EXERCISE BRIEF: Which lines run from the start of the data below to the line containing "cyclomatic complexity."? Set them down exactly, with none added.

INPUT FOR THIS TASK:
*-*-*

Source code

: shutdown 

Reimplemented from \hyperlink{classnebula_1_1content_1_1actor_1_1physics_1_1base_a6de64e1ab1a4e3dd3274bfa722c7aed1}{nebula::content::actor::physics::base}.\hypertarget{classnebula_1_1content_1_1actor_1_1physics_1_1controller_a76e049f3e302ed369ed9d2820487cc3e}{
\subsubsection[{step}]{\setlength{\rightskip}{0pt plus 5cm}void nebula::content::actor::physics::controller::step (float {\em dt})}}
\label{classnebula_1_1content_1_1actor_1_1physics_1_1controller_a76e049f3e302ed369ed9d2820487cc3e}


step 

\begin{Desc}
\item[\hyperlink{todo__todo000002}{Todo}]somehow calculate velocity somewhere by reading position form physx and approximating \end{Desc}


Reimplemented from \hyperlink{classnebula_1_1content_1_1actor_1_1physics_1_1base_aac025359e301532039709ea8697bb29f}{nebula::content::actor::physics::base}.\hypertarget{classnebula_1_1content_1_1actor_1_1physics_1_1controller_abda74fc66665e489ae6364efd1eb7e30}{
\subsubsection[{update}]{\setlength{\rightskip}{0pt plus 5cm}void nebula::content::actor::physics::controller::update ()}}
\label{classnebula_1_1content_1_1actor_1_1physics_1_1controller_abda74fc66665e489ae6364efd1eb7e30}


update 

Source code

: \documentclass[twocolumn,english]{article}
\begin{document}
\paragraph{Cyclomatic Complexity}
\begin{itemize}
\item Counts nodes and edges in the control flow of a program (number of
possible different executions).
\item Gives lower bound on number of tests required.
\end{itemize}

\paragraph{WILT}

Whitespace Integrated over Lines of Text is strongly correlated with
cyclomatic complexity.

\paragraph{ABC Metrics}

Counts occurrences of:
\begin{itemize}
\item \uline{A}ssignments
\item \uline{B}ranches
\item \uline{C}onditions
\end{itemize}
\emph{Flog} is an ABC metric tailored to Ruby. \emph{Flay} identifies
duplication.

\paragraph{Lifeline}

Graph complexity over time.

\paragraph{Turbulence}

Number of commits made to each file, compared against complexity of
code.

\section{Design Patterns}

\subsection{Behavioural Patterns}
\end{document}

*-*-*

ANSWER AREA:
Source code

: shutdown 

Reimplemented from \hyperlink{classnebula_1_1content_1_1actor_1_1physics_1_1base_a6de64e1ab1a4e3dd3274bfa722c7aed1}{nebula::content::actor::physics::base}.\hypertarget{classnebula_1_1content_1_1actor_1_1physics_1_1controller_a76e049f3e302ed369ed9d2820487cc3e}{
\subsubsection[{step}]{\setlength{\rightskip}{0pt plus 5cm}void nebula::content::actor::physics::controller::step (float {\em dt})}}
\label{classnebula_1_1content_1_1actor_1_1physics_1_1controller_a76e049f3e302ed369ed9d2820487cc3e}


step 

\begin{Desc}
\item[\hyperlink{todo__todo000002}{Todo}]somehow calculate velocity somewhere by reading position form physx and approximating \end{Desc}


Reimplemented from \hyperlink{classnebula_1_1content_1_1actor_1_1physics_1_1base_aac025359e301532039709ea8697bb29f}{nebula::content::actor::physics::base}.\hypertarget{classnebula_1_1content_1_1actor_1_1physics_1_1controller_abda74fc66665e489ae6364efd1eb7e30}{
\subsubsection[{update}]{\setlength{\rightskip}{0pt plus 5cm}void nebula::content::actor::physics::controller::update ()}}
\label{classnebula_1_1content_1_1actor_1_1physics_1_1controller_abda74fc66665e489ae6364efd1eb7e30}


update 

Source code

: \documentclass[twocolumn,english]{article}
\begin{document}
\paragraph{Cyclomatic Complexity}
\begin{itemize}
\item Counts nodes and edges in the control flow of a program (number of
possible different executions).
\item Gives lower bound on number of tests required.
\end{itemize}

\paragraph{WILT}

Whitespace Integrated over Lines of Text is strongly correlated with
cyclomatic complexity.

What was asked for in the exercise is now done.